* What you will do *
From the first line down to the line containing "The goal of", print the records below exactly, leaving every picture out.

* Extracted records *
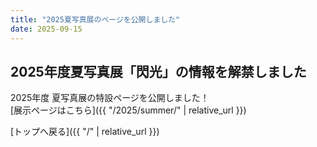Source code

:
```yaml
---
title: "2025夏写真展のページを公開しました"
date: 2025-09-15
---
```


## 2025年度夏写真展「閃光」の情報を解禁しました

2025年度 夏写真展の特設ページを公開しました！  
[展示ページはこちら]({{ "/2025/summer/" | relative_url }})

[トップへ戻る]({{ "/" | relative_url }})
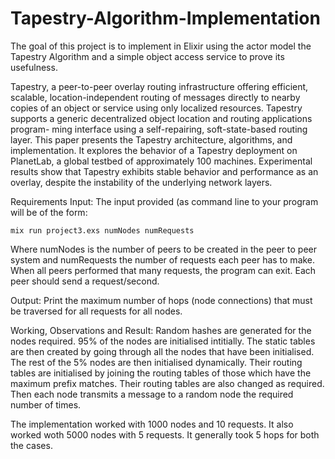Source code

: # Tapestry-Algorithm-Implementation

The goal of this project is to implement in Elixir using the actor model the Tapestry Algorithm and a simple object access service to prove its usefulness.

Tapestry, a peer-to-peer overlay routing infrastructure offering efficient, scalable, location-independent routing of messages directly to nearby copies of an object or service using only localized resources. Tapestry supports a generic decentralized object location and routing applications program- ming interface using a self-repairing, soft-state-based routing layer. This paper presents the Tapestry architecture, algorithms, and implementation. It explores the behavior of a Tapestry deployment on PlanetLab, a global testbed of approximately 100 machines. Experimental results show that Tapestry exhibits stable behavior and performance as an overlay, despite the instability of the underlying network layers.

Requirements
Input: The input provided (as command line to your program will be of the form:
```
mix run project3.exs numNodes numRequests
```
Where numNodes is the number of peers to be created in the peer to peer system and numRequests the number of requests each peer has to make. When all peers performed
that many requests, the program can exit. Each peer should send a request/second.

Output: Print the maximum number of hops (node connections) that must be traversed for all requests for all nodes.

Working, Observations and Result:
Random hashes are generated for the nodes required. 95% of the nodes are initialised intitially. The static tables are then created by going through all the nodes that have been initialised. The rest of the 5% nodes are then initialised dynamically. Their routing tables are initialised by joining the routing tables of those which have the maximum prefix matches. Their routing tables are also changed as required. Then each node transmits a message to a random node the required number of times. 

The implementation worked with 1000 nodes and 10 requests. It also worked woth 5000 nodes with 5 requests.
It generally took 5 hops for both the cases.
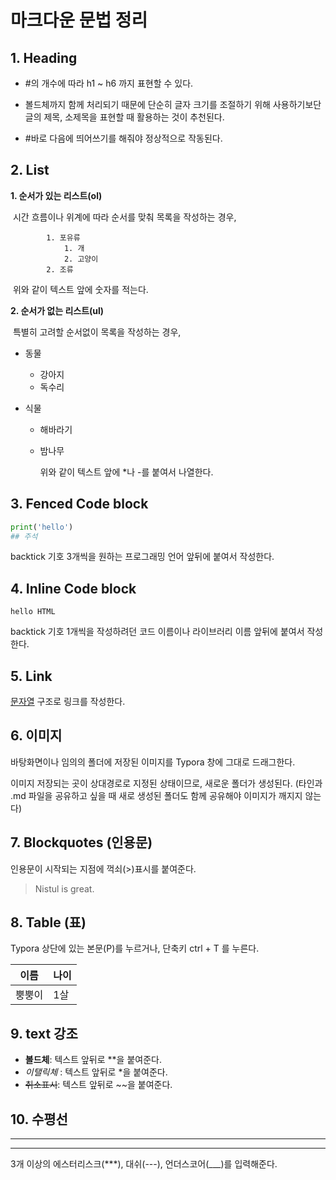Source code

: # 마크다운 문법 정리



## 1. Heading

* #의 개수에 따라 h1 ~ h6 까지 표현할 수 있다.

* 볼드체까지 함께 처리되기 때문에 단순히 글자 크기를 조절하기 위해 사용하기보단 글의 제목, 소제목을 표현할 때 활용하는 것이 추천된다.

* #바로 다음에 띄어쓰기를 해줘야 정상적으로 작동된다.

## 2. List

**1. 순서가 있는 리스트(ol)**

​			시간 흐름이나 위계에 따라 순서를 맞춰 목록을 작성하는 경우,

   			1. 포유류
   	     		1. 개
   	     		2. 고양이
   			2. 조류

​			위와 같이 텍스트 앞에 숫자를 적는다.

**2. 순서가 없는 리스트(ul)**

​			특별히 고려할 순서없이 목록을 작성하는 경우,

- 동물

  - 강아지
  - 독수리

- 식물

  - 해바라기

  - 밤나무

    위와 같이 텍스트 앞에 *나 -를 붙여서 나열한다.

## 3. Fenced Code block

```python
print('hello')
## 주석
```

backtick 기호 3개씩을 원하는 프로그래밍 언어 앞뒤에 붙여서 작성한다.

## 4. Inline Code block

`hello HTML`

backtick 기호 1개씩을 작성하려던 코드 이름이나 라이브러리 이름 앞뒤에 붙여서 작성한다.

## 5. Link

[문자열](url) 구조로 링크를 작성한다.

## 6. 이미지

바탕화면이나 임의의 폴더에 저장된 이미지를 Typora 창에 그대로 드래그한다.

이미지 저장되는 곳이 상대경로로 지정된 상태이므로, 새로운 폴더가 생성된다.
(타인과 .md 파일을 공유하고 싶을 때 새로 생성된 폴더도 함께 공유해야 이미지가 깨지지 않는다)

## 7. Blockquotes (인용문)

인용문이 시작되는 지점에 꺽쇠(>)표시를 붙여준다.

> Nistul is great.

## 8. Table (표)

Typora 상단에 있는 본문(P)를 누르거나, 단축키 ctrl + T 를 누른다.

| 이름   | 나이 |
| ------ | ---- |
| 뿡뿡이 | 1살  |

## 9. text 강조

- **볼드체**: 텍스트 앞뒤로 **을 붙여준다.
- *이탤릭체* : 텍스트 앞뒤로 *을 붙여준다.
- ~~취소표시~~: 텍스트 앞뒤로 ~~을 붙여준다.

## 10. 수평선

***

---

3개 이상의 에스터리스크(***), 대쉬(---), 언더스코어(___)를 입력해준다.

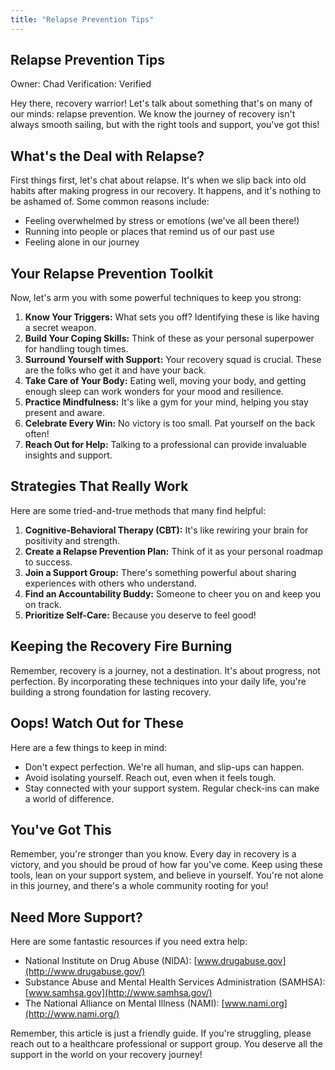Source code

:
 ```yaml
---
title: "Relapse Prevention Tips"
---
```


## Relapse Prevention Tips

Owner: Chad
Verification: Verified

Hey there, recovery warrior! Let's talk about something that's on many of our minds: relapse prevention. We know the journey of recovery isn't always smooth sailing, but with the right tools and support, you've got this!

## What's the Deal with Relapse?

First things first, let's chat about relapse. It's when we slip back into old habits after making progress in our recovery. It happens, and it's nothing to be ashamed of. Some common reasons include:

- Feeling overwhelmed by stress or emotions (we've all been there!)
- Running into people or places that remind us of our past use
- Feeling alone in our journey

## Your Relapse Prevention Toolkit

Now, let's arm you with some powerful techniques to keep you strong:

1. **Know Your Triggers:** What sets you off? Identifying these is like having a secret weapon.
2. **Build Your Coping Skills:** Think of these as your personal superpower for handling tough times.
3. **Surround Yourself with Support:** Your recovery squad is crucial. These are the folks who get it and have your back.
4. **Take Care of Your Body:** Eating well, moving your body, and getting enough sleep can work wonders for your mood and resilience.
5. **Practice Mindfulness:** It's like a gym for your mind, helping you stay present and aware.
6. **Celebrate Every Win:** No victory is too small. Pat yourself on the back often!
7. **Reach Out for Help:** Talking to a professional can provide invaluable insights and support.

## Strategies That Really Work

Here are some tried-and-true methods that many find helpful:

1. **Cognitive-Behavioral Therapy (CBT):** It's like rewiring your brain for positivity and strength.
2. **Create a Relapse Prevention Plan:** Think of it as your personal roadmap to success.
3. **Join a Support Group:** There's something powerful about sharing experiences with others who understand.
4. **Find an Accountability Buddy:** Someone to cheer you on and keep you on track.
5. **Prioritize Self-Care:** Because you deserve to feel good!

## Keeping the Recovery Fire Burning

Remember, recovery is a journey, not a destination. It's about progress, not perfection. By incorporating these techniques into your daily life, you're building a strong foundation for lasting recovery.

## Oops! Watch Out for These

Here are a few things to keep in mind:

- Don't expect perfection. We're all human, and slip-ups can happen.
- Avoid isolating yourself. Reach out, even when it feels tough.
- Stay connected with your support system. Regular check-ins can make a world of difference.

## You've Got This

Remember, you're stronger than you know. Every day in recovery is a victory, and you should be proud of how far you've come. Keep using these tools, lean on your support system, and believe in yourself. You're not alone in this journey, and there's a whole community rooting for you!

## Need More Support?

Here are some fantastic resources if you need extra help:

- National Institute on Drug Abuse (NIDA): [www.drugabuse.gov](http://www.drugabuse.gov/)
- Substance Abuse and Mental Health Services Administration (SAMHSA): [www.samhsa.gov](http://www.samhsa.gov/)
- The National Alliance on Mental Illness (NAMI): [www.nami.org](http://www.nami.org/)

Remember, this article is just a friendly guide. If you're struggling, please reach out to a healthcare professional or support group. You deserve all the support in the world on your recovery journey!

* Answer to the exercise *
Source code

:
```yaml
---
title: "2025夏写真展のページを公開しました"
date: 2025-09-15
---
```


## 2025年度夏写真展「閃光」の情報を解禁しました

2025年度 夏写真展の特設ページを公開しました！  
[展示ページはこちら]({{ "/2025/summer/" | relative_url }})

[トップへ戻る]({{ "/" | relative_url }})
Source code

: # Tapestry-Algorithm-Implementation

The goal of this project is to implement in Elixir using the actor model the Tapestry Algorithm and a simple object access service to prove its usefulness.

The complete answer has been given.